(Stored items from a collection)
+++++

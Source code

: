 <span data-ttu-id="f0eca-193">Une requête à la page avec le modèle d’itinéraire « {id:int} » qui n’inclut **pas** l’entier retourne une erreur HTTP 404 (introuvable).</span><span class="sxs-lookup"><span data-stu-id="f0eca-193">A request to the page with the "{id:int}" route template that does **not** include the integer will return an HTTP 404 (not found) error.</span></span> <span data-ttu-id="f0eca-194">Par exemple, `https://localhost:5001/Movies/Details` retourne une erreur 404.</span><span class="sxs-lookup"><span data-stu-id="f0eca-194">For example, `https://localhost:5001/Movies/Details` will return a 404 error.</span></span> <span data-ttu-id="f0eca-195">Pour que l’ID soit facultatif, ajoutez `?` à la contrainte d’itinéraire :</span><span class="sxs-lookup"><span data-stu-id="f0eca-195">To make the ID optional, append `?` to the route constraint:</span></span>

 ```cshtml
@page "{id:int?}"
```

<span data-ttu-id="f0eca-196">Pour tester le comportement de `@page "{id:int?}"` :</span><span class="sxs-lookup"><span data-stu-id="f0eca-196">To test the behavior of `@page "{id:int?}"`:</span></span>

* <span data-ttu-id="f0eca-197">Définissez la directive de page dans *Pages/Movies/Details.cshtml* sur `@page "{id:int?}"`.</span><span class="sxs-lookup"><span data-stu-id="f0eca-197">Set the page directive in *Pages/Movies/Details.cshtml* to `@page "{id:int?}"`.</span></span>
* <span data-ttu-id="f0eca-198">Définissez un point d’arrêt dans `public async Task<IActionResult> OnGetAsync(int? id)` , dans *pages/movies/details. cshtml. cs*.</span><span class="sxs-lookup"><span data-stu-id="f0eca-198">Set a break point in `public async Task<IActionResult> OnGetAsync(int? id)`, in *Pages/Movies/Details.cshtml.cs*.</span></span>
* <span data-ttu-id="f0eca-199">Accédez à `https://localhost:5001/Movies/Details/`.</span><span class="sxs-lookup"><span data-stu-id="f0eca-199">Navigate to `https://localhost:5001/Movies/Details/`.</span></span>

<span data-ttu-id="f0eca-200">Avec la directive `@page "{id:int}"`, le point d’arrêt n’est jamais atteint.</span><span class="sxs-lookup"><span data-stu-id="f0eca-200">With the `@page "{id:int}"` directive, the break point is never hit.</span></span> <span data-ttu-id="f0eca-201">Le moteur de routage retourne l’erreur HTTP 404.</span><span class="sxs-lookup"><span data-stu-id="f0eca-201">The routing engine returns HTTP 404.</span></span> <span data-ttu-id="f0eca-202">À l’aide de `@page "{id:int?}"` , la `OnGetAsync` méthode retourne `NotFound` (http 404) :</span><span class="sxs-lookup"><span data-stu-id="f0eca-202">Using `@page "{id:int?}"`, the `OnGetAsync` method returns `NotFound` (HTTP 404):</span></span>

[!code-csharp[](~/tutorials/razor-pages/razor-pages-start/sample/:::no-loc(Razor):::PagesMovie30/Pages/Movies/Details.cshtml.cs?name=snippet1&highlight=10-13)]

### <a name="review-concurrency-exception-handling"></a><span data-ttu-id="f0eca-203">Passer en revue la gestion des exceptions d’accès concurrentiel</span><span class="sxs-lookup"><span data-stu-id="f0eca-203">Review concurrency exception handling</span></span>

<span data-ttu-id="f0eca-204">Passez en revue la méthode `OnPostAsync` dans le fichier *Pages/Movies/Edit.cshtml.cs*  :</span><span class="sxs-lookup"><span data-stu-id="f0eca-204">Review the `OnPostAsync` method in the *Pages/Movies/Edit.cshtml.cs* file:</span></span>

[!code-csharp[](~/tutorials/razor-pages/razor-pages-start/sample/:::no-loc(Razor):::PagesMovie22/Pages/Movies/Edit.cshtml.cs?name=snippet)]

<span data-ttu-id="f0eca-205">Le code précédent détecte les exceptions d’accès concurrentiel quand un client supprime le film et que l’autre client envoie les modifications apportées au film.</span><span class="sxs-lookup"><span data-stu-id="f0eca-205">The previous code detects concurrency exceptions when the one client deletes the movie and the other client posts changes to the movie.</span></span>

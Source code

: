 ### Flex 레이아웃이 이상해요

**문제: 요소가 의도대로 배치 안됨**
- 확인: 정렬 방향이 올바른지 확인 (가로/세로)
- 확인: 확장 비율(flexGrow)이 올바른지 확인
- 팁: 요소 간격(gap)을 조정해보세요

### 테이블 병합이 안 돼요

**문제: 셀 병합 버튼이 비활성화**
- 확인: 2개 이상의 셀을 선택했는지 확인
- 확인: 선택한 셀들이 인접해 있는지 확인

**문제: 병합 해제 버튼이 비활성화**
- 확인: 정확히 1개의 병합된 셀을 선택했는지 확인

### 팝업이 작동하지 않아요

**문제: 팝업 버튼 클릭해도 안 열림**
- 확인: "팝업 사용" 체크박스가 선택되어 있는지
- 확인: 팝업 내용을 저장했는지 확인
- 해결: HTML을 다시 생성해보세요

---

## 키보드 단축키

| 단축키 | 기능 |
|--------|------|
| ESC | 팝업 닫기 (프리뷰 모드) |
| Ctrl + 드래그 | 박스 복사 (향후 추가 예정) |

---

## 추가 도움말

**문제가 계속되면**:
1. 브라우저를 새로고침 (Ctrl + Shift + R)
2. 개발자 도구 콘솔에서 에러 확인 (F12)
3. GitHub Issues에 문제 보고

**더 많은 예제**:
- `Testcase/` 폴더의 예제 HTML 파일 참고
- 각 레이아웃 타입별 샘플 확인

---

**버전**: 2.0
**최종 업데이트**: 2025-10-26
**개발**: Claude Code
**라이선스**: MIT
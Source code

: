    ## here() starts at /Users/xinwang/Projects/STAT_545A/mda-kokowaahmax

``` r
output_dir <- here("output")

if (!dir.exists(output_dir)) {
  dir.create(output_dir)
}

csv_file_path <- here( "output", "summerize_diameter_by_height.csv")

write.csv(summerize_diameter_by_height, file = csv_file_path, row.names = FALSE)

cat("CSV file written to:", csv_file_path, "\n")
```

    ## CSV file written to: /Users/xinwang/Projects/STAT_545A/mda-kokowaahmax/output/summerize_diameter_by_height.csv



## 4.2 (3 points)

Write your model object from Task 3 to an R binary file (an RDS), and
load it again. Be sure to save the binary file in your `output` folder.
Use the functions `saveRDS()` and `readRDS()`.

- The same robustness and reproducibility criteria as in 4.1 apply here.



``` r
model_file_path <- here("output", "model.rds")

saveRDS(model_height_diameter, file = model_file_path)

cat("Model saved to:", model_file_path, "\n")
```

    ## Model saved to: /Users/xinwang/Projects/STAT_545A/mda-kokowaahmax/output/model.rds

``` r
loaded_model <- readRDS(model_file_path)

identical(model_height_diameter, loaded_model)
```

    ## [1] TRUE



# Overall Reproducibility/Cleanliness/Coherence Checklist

+++++

--- EXERCISE ---
Without omitting anything, output the entries exactly.

--- WORKED SOLUTION ---
Source code

: <span data-ttu-id="f0eca-193">Une requête à la page avec le modèle d’itinéraire « {id:int} » qui n’inclut **pas** l’entier retourne une erreur HTTP 404 (introuvable).</span><span class="sxs-lookup"><span data-stu-id="f0eca-193">A request to the page with the "{id:int}" route template that does **not** include the integer will return an HTTP 404 (not found) error.</span></span> <span data-ttu-id="f0eca-194">Par exemple, `https://localhost:5001/Movies/Details` retourne une erreur 404.</span><span class="sxs-lookup"><span data-stu-id="f0eca-194">For example, `https://localhost:5001/Movies/Details` will return a 404 error.</span></span> <span data-ttu-id="f0eca-195">Pour que l’ID soit facultatif, ajoutez `?` à la contrainte d’itinéraire :</span><span class="sxs-lookup"><span data-stu-id="f0eca-195">To make the ID optional, append `?` to the route constraint:</span></span>

 ```cshtml
@page "{id:int?}"
```

<span data-ttu-id="f0eca-196">Pour tester le comportement de `@page "{id:int?}"` :</span><span class="sxs-lookup"><span data-stu-id="f0eca-196">To test the behavior of `@page "{id:int?}"`:</span></span>

* <span data-ttu-id="f0eca-197">Définissez la directive de page dans *Pages/Movies/Details.cshtml* sur `@page "{id:int?}"`.</span><span class="sxs-lookup"><span data-stu-id="f0eca-197">Set the page directive in *Pages/Movies/Details.cshtml* to `@page "{id:int?}"`.</span></span>
* <span data-ttu-id="f0eca-198">Définissez un point d’arrêt dans `public async Task<IActionResult> OnGetAsync(int? id)` , dans *pages/movies/details. cshtml. cs*.</span><span class="sxs-lookup"><span data-stu-id="f0eca-198">Set a break point in `public async Task<IActionResult> OnGetAsync(int? id)`, in *Pages/Movies/Details.cshtml.cs*.</span></span>
* <span data-ttu-id="f0eca-199">Accédez à `https://localhost:5001/Movies/Details/`.</span><span class="sxs-lookup"><span data-stu-id="f0eca-199">Navigate to `https://localhost:5001/Movies/Details/`.</span></span>

<span data-ttu-id="f0eca-200">Avec la directive `@page "{id:int}"`, le point d’arrêt n’est jamais atteint.</span><span class="sxs-lookup"><span data-stu-id="f0eca-200">With the `@page "{id:int}"` directive, the break point is never hit.</span></span> <span data-ttu-id="f0eca-201">Le moteur de routage retourne l’erreur HTTP 404.</span><span class="sxs-lookup"><span data-stu-id="f0eca-201">The routing engine returns HTTP 404.</span></span> <span data-ttu-id="f0eca-202">À l’aide de `@page "{id:int?}"` , la `OnGetAsync` méthode retourne `NotFound` (http 404) :</span><span class="sxs-lookup"><span data-stu-id="f0eca-202">Using `@page "{id:int?}"`, the `OnGetAsync` method returns `NotFound` (HTTP 404):</span></span>

[!code-csharp[](~/tutorials/razor-pages/razor-pages-start/sample/:::no-loc(Razor):::PagesMovie30/Pages/Movies/Details.cshtml.cs?name=snippet1&highlight=10-13)]

### <a name="review-concurrency-exception-handling"></a><span data-ttu-id="f0eca-203">Passer en revue la gestion des exceptions d’accès concurrentiel</span><span class="sxs-lookup"><span data-stu-id="f0eca-203">Review concurrency exception handling</span></span>

<span data-ttu-id="f0eca-204">Passez en revue la méthode `OnPostAsync` dans le fichier *Pages/Movies/Edit.cshtml.cs*  :</span><span class="sxs-lookup"><span data-stu-id="f0eca-204">Review the `OnPostAsync` method in the *Pages/Movies/Edit.cshtml.cs* file:</span></span>

[!code-csharp[](~/tutorials/razor-pages/razor-pages-start/sample/:::no-loc(Razor):::PagesMovie22/Pages/Movies/Edit.cshtml.cs?name=snippet)]

<span data-ttu-id="f0eca-205">Le code précédent détecte les exceptions d’accès concurrentiel quand un client supprime le film et que l’autre client envoie les modifications apportées au film.</span><span class="sxs-lookup"><span data-stu-id="f0eca-205">The previous code detects concurrency exceptions when the one client deletes the movie and the other client posts changes to the movie.</span></span>

Source code

: ### Flex 레이아웃이 이상해요

**문제: 요소가 의도대로 배치 안됨**
- 확인: 정렬 방향이 올바른지 확인 (가로/세로)
- 확인: 확장 비율(flexGrow)이 올바른지 확인
- 팁: 요소 간격(gap)을 조정해보세요

### 테이블 병합이 안 돼요

**문제: 셀 병합 버튼이 비활성화**
- 확인: 2개 이상의 셀을 선택했는지 확인
- 확인: 선택한 셀들이 인접해 있는지 확인

**문제: 병합 해제 버튼이 비활성화**
- 확인: 정확히 1개의 병합된 셀을 선택했는지 확인

### 팝업이 작동하지 않아요

**문제: 팝업 버튼 클릭해도 안 열림**
- 확인: "팝업 사용" 체크박스가 선택되어 있는지
- 확인: 팝업 내용을 저장했는지 확인
- 해결: HTML을 다시 생성해보세요

---

## 키보드 단축키

| 단축키 | 기능 |
|--------|------|
| ESC | 팝업 닫기 (프리뷰 모드) |
| Ctrl + 드래그 | 박스 복사 (향후 추가 예정) |

---

## 추가 도움말

**문제가 계속되면**:
1. 브라우저를 새로고침 (Ctrl + Shift + R)
2. 개발자 도구 콘솔에서 에러 확인 (F12)
3. GitHub Issues에 문제 보고

**더 많은 예제**:
- `Testcase/` 폴더의 예제 HTML 파일 참고
- 각 레이아웃 타입별 샘플 확인

---

**버전**: 2.0
**최종 업데이트**: 2025-10-26
**개발**: Claude Code
**라이선스**: MIT
Source code

:    ## here() starts at /Users/xinwang/Projects/STAT_545A/mda-kokowaahmax

``` r
output_dir <- here("output")

if (!dir.exists(output_dir)) {
  dir.create(output_dir)
}

csv_file_path <- here( "output", "summerize_diameter_by_height.csv")

write.csv(summerize_diameter_by_height, file = csv_file_path, row.names = FALSE)

cat("CSV file written to:", csv_file_path, "\n")
```

    ## CSV file written to: /Users/xinwang/Projects/STAT_545A/mda-kokowaahmax/output/summerize_diameter_by_height.csv



## 4.2 (3 points)

Write your model object from Task 3 to an R binary file (an RDS), and
load it again. Be sure to save the binary file in your `output` folder.
Use the functions `saveRDS()` and `readRDS()`.

- The same robustness and reproducibility criteria as in 4.1 apply here.



``` r
model_file_path <- here("output", "model.rds")

saveRDS(model_height_diameter, file = model_file_path)

cat("Model saved to:", model_file_path, "\n")
```

    ## Model saved to: /Users/xinwang/Projects/STAT_545A/mda-kokowaahmax/output/model.rds

``` r
loaded_model <- readRDS(model_file_path)

identical(model_height_diameter, loaded_model)
```

    ## [1] TRUE



# Overall Reproducibility/Cleanliness/Coherence Checklist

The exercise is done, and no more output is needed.